After breakfast, he climbed up to a large building built on top of a rock spire on the left bank. Here he lectured his seminary students until a half-hour before noon. He went down swiftly to the ground and joined Kren at a grailstone. Afterward, they went up to another spire and strapped themselves into hang-gliders and launched themselves from the edge of the spire, six hundred feet above the ground.
The air above Virolando glittered with thousands of gliders which slanted up and down, turned, dipped, rose, swooped, danced. Hermann felt like a bird, no, a free spirit. It was an illusion of freedom, all freedom was illusion, but it was the best.
His glider was bright-red, painted so in memory of the squadron he had led after Manfred von Richthofen had died.
Scarlet was also the symbol for the blood of the martyrs of the Church. There were many such in the skies, mingling their color with white, black, yellow, orange, green, blue, and purple craft. This land was blessed in having hematite and other ores from which pigments could be made.

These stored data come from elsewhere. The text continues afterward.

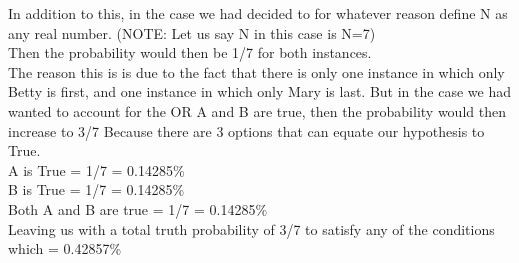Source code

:   In addition to this, in the case we had decided to for whatever reason define N as any real number. (NOTE: Let us say N in this case is N=7) \\
  
  Then the probability would then be 1/7 for both instances. \\
  
  The reason this is is due to the fact that there is only one instance in which only Betty is first, and one instance in which only Mary is last. But in the case we had wanted to account for the OR A and B are true, then the probability would then increase to 3/7 Because there are 3 options that can equate our hypothesis to True. \\
  
  A is True = 1/7 = 0.14285\% \\
  
  B is True = 1/7 = 0.14285\% \\
  
  Both A and B are true = 1/7 = 0.14285\% \\
  
  Leaving us with a total truth probability of 3/7 to satisfy any of the conditions which = 0.42857\% \\
  
  
\\\\
  \newpage

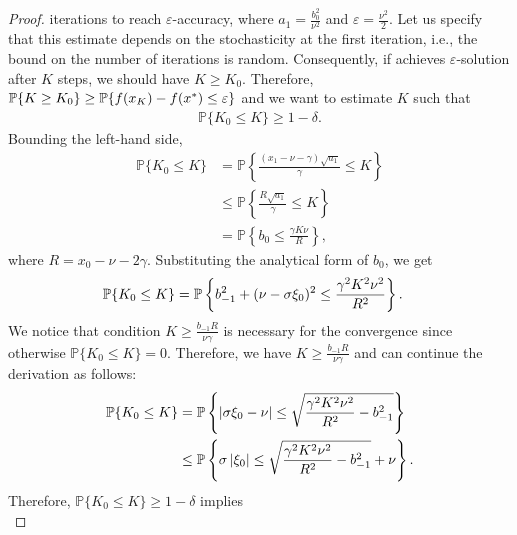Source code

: \documentclass{article}
\begin{document}
\begin{proof}
    iterations to reach $\varepsilon$-accuracy, where $a_1 = \frac{b_0^2}{\nu^2}$ and $\varepsilon = \frac{\nu^2}{2}$. Let us specify that this estimate depends on the stochasticity at the first iteration, i.e., the bound on the number of iterations is random. Consequently, if  achieves $\varepsilon$-solution after $K$ steps, we should have $K \geq K_0$. Therefore, $\PP\{K \geq K_0\} \geq \PP\{f(x_K) - f(x^*) \leq \varepsilon\}$ and we want to estimate $K$ such that
    \begin{align*}
        \mathbb{P}\{K_0 \leq K\} \geq 1 - \delta.
    \end{align*}
    Bounding the left-hand side,
    \begin{align*}
        \mathbb{P}\{K_0 \leq K\} &= \mathbb{P}\left\{\frac{(x_1 - \nu - \gamma)\sqrt{a_1}}{\gamma}\leq K\right\} \\
        &\leq \mathbb{P}\left\{\frac{R\sqrt{a_1}}{\gamma}\leq K\right\} \\&=
        \mathbb{P}\left\{b_0 \leq \frac{\gamma K \nu}{R}\right\},
    \end{align*}
    where $R = x_0 - \nu - 2\gamma$. Substituting the analytical form of $b_0$, we get 
    \begin{align}
        \mathbb{P}\{K_0 \leq K\} &= \mathbb{P}\left\{b_{-1}^2 + (\nu -\sigma \xi_0)^2 \leq \frac{\gamma^2 K^2 \nu^2}{R^2}\right\}. \notag
    \end{align}
    We notice that condition $K \geq \frac{b_{-1}R}{\nu\gamma}$ is necessary for the convergence since otherwise $\mathbb{P}\{K_0 \leq K\} = 0$. Therefore, we have $K \geq \frac{b_{-1}R}{\nu\gamma}$ and can continue the derivation as follows:
    \begin{align}
        \mathbb{P}\{K_0 \leq K\}
        &= \mathbb{P}\left\{\abs{\sigma\xi_0 - \nu} \leq \sqrt{\frac{\gamma^2 K^2 \nu^2}{R^2} - b_{-1}^2}\right\} \nonumber \\
        &\leq \mathbb{P}\left\{\sigma\abs{\xi_0} \leq \sqrt{\frac{\gamma^2 K^2 \nu^2}{R^2} - b_{-1}^2} + \nu\right\}.\notag
    \end{align}
    Therefore, $\mathbb{P}\{K_0 \leq K\} \geq 1-\delta$ implies 
    \begin{equation*}

\end{equation*}
\end{proof}
\end{document}
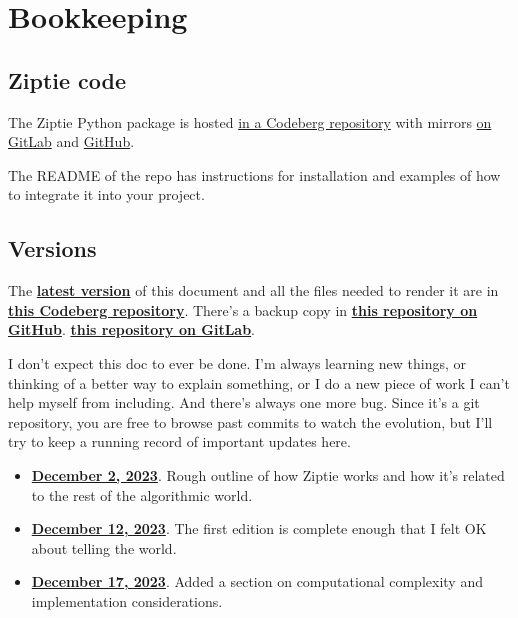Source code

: \section{Bookkeeping}
\label{sec:bookkeeping}

\subsection{Ziptie code}
\label{subsec:code}

The Ziptie Python package is hosted
\href{
https://codeberg.org/brohrer/ziptie
}{in a Codeberg repository}
with mirrors
\href{
https://gitlab.com/brohrer/ziptie
}{on GitLab} and
\href{
https://github.com/brohrer/ziptie
}{GitHub}.

The README of the repo has instructions for installation and
examples of how to integrate it into your project.

\subsection{Versions}
\label{subsec:versions}

The \textbf{\href{
https://codeberg.org/brohrer/ziptie-paper/src/branch/main/ziptie.pdf}
{latest version}}
of this document and all the files needed to
render it are in \textbf{\href{
https://codeberg.org/brohrer/ziptie-paper}
{this Codeberg repository}}. There's a backup copy in \textbf{
\href{https://github.com/brohrer/ziptie-paper}
{this repository on GitHub}}.
 \textbf{
\href{https://gitlab.com/brohrer/ziptie-paper}
{this repository on GitLab}}.

I don't expect this doc to ever be done. I'm always learning new things,
or thinking of a better way to explain something, or I do a new
piece of work I can't help myself from including. And there's always
one more bug.
Since it's a git repository, you are free to browse past commits to watch
the evolution, but I'll try to keep a running record of important updates
here.

\begin{itemize}
\item{\textbf{\href{
https://codeberg.org/brohrer/ziptie-paper/src/commit/758b34e0749b75f35c98818d11d41553a8828b48/ziptie.pdf}
{December 2, 2023}}. Rough outline of how Ziptie works
and how it's related to the rest of the algorithmic world.}
\item{\textbf{\href{
https://codeberg.org/brohrer/ziptie-paper/src/tag/2023-12-12/ziptie.pdf}
{December 12, 2023}}. The first edition is complete enough that
I felt OK about telling the world.}
\item{\textbf{\href{
https://codeberg.org/brohrer/ziptie-paper/src/tag/2023-12-17/ziptie.pdf}
{December 17, 2023}}. Added a section on
computational complexity and implementation considerations.}
\end{itemize}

It was blessed in many things.
Hermann sped above and below the bridges holding houses, spanning the gap between the spires. He passed closely to the wooden and stone pylons, sometimes too closely. It was sinful to risk his life, but he could not resist it. The old thrill of flight on Earth had returned, doubling in ecstasy. There was no motor roaring in his ears, no fumes of oil in his nostrils, no sensation of being enclosed.
Sometimes he sailed by a balloon and waved at the people in the wickerwork baskets beneath them. During his holidays, he and Kren would board a balloon, rise to a height of a thousand meters, and let the wind carry them down The Valley. On long holidays, they would float for a whole day, talking, eating, making love in the cramped quarters while they rode without a bump, without a touch of the wind, since the balloon rode at the same speed as it did.